■ **Exercise goal**
Print, in exact form, the lines below from the one containing "ICD9CM & 184.2" through the one containing "ICD9CM & 184.8", and omit all others.

■ **Material shown**
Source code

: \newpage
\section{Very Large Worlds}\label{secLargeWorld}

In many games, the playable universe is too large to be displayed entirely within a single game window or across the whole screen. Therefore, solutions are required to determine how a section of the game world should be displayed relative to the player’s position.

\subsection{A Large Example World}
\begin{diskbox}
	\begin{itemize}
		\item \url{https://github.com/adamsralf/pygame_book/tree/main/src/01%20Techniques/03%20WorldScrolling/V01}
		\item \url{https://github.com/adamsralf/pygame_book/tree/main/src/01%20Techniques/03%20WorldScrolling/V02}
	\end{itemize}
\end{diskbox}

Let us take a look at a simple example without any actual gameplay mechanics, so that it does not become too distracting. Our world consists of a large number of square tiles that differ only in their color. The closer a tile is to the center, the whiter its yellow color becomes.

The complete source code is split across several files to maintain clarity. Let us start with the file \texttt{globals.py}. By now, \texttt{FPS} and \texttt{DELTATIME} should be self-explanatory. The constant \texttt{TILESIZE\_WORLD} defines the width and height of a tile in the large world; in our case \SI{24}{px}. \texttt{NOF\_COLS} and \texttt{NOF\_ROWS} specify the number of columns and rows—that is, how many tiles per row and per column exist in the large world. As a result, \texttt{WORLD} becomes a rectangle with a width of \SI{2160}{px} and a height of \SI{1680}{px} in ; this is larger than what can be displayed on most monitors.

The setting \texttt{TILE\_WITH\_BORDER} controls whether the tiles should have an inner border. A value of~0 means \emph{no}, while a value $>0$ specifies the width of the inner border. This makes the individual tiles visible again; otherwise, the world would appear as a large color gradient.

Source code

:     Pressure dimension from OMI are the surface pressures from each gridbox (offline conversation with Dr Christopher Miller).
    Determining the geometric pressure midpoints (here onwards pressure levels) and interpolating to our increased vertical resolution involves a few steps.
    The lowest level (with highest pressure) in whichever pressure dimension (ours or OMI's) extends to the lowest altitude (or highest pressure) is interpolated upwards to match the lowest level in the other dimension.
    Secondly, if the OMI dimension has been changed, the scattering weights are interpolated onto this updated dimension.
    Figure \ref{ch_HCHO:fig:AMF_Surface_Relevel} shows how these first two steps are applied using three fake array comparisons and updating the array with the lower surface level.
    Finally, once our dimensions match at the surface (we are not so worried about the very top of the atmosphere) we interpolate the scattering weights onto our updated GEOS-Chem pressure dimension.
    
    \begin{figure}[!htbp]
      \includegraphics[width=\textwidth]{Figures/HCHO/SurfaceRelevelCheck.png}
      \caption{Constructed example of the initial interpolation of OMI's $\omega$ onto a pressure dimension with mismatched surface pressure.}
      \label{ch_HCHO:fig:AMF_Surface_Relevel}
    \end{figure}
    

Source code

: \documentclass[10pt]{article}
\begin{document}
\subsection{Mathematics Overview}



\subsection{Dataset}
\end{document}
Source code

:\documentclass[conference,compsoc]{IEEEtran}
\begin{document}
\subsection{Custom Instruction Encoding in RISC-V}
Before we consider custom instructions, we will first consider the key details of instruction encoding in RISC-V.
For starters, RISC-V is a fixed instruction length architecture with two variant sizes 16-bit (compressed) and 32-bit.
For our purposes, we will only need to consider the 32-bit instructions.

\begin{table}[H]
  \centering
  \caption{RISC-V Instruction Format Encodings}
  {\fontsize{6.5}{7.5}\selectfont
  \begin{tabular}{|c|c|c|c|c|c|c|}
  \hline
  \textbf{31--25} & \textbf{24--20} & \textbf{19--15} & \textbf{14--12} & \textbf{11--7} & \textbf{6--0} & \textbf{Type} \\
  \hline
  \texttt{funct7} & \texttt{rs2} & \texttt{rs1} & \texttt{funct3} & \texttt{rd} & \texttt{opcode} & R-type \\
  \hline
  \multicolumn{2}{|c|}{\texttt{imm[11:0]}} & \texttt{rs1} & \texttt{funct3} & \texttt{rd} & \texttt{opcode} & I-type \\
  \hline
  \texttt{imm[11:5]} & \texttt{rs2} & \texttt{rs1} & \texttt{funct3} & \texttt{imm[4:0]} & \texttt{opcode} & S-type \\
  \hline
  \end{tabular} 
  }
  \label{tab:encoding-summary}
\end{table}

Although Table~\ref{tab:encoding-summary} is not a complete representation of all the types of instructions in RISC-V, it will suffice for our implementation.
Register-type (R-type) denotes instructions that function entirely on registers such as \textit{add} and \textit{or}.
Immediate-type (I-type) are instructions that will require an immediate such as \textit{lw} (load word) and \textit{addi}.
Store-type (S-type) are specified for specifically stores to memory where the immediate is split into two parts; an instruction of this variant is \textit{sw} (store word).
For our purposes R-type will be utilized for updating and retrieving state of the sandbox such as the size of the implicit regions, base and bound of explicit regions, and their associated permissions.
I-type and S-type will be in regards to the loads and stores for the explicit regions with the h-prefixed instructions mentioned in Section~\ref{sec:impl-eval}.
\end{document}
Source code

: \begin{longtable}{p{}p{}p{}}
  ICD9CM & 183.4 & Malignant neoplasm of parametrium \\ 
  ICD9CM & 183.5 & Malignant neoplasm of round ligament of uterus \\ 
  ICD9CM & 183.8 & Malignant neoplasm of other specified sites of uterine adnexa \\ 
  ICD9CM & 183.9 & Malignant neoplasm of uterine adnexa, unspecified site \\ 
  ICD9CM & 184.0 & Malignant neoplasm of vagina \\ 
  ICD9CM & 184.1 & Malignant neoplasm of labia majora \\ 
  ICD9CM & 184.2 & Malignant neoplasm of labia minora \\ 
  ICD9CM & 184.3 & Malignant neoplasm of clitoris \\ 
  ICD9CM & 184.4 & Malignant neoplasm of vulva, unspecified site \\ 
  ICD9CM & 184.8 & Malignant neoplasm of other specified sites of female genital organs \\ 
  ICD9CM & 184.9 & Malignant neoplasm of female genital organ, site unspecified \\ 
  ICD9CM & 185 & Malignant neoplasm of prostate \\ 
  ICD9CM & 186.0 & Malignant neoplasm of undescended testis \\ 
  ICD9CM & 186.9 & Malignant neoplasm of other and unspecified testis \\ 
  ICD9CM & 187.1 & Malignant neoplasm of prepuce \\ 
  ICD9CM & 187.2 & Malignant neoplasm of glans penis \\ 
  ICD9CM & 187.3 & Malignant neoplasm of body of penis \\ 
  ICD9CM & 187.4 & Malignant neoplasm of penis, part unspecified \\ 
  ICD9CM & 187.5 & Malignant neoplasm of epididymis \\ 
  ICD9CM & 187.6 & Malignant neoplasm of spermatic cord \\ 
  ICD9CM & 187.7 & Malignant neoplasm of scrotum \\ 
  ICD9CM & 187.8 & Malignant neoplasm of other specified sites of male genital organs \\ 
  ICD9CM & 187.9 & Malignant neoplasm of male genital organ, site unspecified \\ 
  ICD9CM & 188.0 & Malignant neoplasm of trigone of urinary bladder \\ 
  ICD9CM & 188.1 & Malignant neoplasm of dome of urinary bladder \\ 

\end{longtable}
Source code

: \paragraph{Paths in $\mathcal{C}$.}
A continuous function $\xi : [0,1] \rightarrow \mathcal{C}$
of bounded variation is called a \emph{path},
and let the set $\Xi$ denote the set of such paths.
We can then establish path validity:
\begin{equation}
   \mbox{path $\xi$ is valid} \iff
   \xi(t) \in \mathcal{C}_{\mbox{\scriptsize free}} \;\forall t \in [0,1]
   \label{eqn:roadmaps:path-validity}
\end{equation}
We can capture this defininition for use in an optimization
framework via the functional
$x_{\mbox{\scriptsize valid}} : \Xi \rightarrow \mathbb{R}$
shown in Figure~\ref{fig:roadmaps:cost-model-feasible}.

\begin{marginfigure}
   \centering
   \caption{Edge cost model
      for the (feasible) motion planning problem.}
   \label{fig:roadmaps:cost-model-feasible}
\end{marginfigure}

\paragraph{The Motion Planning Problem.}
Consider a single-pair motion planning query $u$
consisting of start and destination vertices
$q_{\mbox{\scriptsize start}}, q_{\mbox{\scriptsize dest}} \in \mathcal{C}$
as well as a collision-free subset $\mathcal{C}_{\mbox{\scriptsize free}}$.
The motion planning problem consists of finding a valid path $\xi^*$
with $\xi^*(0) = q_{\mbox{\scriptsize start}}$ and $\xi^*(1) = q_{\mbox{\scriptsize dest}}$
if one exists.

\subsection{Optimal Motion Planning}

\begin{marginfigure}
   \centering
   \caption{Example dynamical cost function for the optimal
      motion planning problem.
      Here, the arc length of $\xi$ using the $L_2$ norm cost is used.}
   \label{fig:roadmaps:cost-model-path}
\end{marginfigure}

■ **Finished exercise**
  ICD9CM & 184.2 & Malignant neoplasm of labia minora \\ 
  ICD9CM & 184.3 & Malignant neoplasm of clitoris \\ 
  ICD9CM & 184.4 & Malignant neoplasm of vulva, unspecified site \\ 
  ICD9CM & 184.8 & Malignant neoplasm of other specified sites of female genital organs \\ 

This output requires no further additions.